(Exercise)
Each line of the listing that includes "create" should be reported.

** Data in this exercise follows **

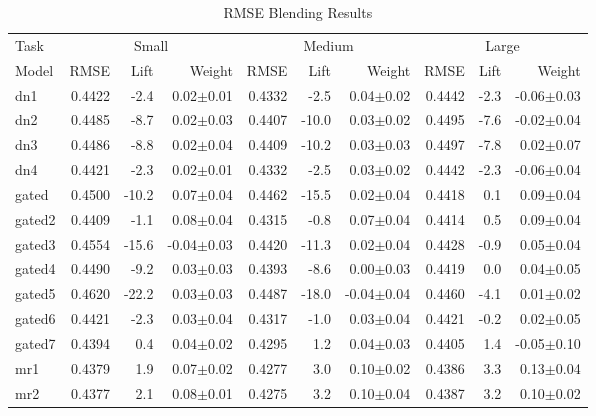 \documentclass{article}
\begin{document}
\begin{table*}
\caption{RMSE Blending Results}
\label{table:rmse-results}
\vskip 0.15in
\begin{center}
\begin{small}
\begin{sc}
\begin{tabular}{l|rr r|rr r|rr r}
\hline
\abovespace\belowspace
Task & \multicolumn{3}{|c}{Small} & \multicolumn{3}{|c}{Medium} & \multicolumn{3}{|c}{Large} \\
Model
& RMSE & Lift & Weight 
& RMSE & Lift & Weight 
& RMSE & Lift & Weight \\
\hline
\abovespace
dn1        & 0.4422 &  -2.4 &  0.02$\pm$0.01& 0.4332 &  -2.5 &  0.04$\pm$0.02& 0.4442 &  -2.3 & -0.06$\pm$0.03 \\ 
dn2        & 0.4485 &  -8.7 &  0.02$\pm$0.03& 0.4407 & -10.0 &  0.03$\pm$0.02& 0.4495 &  -7.6 & -0.02$\pm$0.04 \\ 
dn3        & 0.4486 &  -8.8 &  0.02$\pm$0.04& 0.4409 & -10.2 &  0.03$\pm$0.03& 0.4497 &  -7.8 &  0.02$\pm$0.07 \\ 
dn4        & 0.4421 &  -2.3 &  0.02$\pm$0.01& 0.4332 &  -2.5 &  0.03$\pm$0.02& 0.4442 &  -2.3 & -0.06$\pm$0.04 \\ 
\abovespace
gated      & 0.4500 & -10.2 &  0.07$\pm$0.04& 0.4462 & -15.5 &  0.02$\pm$0.04& 0.4418 &   0.1 &  0.09$\pm$0.04 \\ 
gated2     & 0.4409 &  -1.1 &  0.08$\pm$0.04& 0.4315 &  -0.8 &  0.07$\pm$0.04& 0.4414 &   0.5 &  0.09$\pm$0.04 \\ 
gated3     & 0.4554 & -15.6 & -0.04$\pm$0.03& 0.4420 & -11.3 &  0.02$\pm$0.04& 0.4428 &  -0.9 &  0.05$\pm$0.04 \\ 
gated4     & 0.4490 &  -9.2 &  0.03$\pm$0.03& 0.4393 &  -8.6 &  0.00$\pm$0.03& 0.4419 &   0.0 &  0.04$\pm$0.05 \\ 
gated5     & 0.4620 & -22.2 &  0.03$\pm$0.03& 0.4487 & -18.0 & -0.04$\pm$0.04& 0.4460 &  -4.1 &  0.01$\pm$0.02 \\ 
gated6     & 0.4421 &  -2.3 &  0.03$\pm$0.04& 0.4317 &  -1.0 &  0.03$\pm$0.04& 0.4421 &  -0.2 &  0.02$\pm$0.05 \\ 
gated7     & 0.4394 &   0.4 &  0.04$\pm$0.02& 0.4295 &   1.2 &  0.04$\pm$0.03& 0.4405 &   1.4 & -0.05$\pm$0.10 \\ 
\abovespace
mr1        & 0.4379 &   1.9 &  0.07$\pm$0.02& 0.4277 &   3.0 &  0.10$\pm$0.02& 0.4386 &   3.3 &  0.13$\pm$0.04 \\ 
mr2        & 0.4377 &   2.1 &  0.08$\pm$0.01& 0.4275 &   3.2 &  0.10$\pm$0.04& 0.4387 &   3.2 &  0.10$\pm$0.02 \\ 

\end{tabular}
\end{sc}
\end{small}
\end{center}
\end{table*}
\end{document}
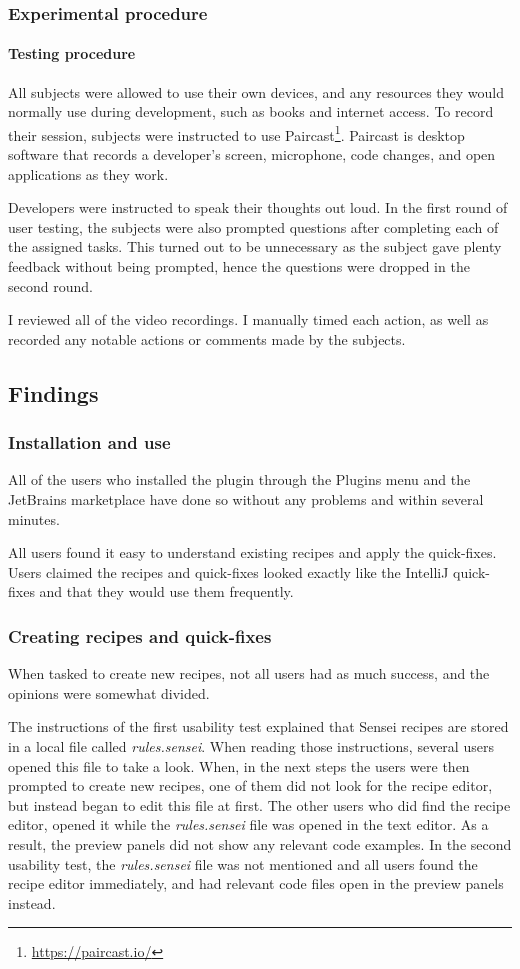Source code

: \subsubsection{Experimental procedure}
\paragraph{Testing procedure}
All subjects were allowed to use their own devices, and any resources they would normally use during development, such as books and internet access. To record their session, subjects were instructed to use Paircast\footnote{\url{https://paircast.io/}}.
Paircast is desktop software that records a developer's screen, microphone, code changes, and open applications as they work.

Developers were instructed to speak their thoughts out loud.
In the first round of user testing, the subjects were also prompted questions after completing each of the assigned tasks.
This turned out to be unnecessary as the subject gave plenty feedback without being prompted, hence the questions were dropped in the second round.

I reviewed all of the video recordings.
I manually timed each action, as well as recorded any notable actions or comments made by the subjects.

\subsection{Findings}
\subsubsection{Installation and use}
All of the users who installed the plugin through the Plugins menu and the JetBrains marketplace have done so without any problems and within several minutes.

All users found it easy to understand existing recipes and apply the quick-fixes.
Users claimed the recipes and quick-fixes looked exactly like the IntelliJ quick-fixes and that they would use them frequently.

\subsubsection{Creating recipes and quick-fixes}
When tasked to create new recipes, not all users had as much success, and the opinions were somewhat divided.

The instructions of the first usability test explained that Sensei recipes are stored in a local file called \textit{rules.sensei}.
When reading those instructions, several users opened this file to take a look.
When, in the next steps the users were then prompted to create new recipes, one of them did not look for the recipe editor, but instead began to edit this file at first.
The other users who did find the recipe editor, opened it while the \textit{rules.sensei} file was opened in the text editor.
As a result, the preview panels did not show any relevant code examples.
In the second usability test, the \textit{rules.sensei} file was not mentioned and all users found the recipe editor immediately, and had relevant code files open in the preview panels instead.


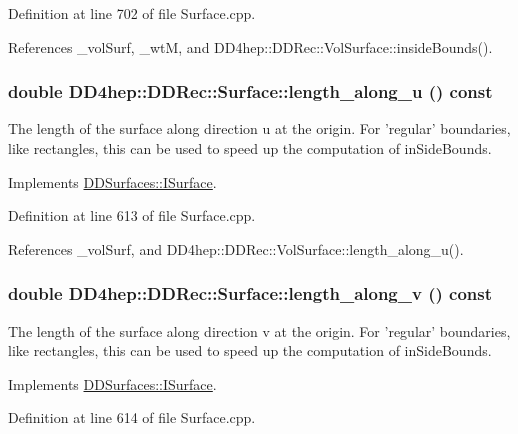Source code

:Definition at line 702 of file Surface.cpp.

References \_\-volSurf, \_\-wtM, and DD4hep::DDRec::VolSurface::insideBounds().\hypertarget{class_d_d4hep_1_1_d_d_rec_1_1_surface_a2b027f9ee36a0e5a791b0cfa30199389}{
\subsubsection[{length\_\-along\_\-u}]{\setlength{\rightskip}{0pt plus 5cm}double DD4hep::DDRec::Surface::length\_\-along\_\-u () const}}
\label{class_d_d4hep_1_1_d_d_rec_1_1_surface_a2b027f9ee36a0e5a791b0cfa30199389}
The length of the surface along direction u at the origin. For 'regular' boundaries, like rectangles, this can be used to speed up the computation of inSideBounds. 

Implements \hyperlink{class_d_d_surfaces_1_1_i_surface_a0060710912d3447e296a8e0875690cc9}{DDSurfaces::ISurface}.

Definition at line 613 of file Surface.cpp.

References \_\-volSurf, and DD4hep::DDRec::VolSurface::length\_\-along\_\-u().\hypertarget{class_d_d4hep_1_1_d_d_rec_1_1_surface_a7c24c48062ae82692d31af6430b52ec6}{
\subsubsection[{length\_\-along\_\-v}]{\setlength{\rightskip}{0pt plus 5cm}double DD4hep::DDRec::Surface::length\_\-along\_\-v () const}}
\label{class_d_d4hep_1_1_d_d_rec_1_1_surface_a7c24c48062ae82692d31af6430b52ec6}
The length of the surface along direction v at the origin. For 'regular' boundaries, like rectangles, this can be used to speed up the computation of inSideBounds. 

Implements \hyperlink{class_d_d_surfaces_1_1_i_surface_a9a4682bfa68557d53cfd319cfa54148d}{DDSurfaces::ISurface}.

Definition at line 614 of file Surface.cpp.

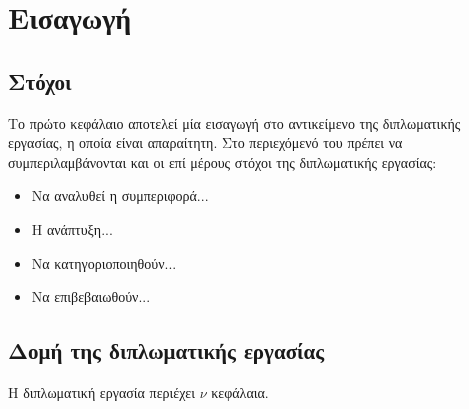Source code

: \chapter{Εισαγωγή}
\label{ch:Introduction}


\section{Στόχοι}
\label{sec:Objectives}
Το πρώτο κεφάλαιο αποτελεί μία εισαγωγή στο αντικείμενο της διπλωματικής εργασίας, η οποία είναι απαραίτητη.
Στο περιεχόμενό του πρέπει να συμπεριλαμβάνονται και οι επί μέρους στόχοι της διπλωματικής εργασίας:
\begin{itemize}
	\item Να αναλυθεί η συμπεριφορά...
	\item Η ανάπτυξη...
	\item Να κατηγοριοποιηθούν...
	\item Να επιβεβαιωθούν...
\end{itemize}


\section{Δομή της διπλωματικής εργασίας}
\label{sec:Structure}
Η διπλωματική εργασία περιέχει $\nu$ κεφάλαια.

** End of Data in this exercise **

(Completed task)
When tasked to create new recipes, not all users had as much success, and the opinions were somewhat divided.
When, in the next steps the users were then prompted to create new recipes, one of them did not look for the recipe editor, but instead began to edit this file at first.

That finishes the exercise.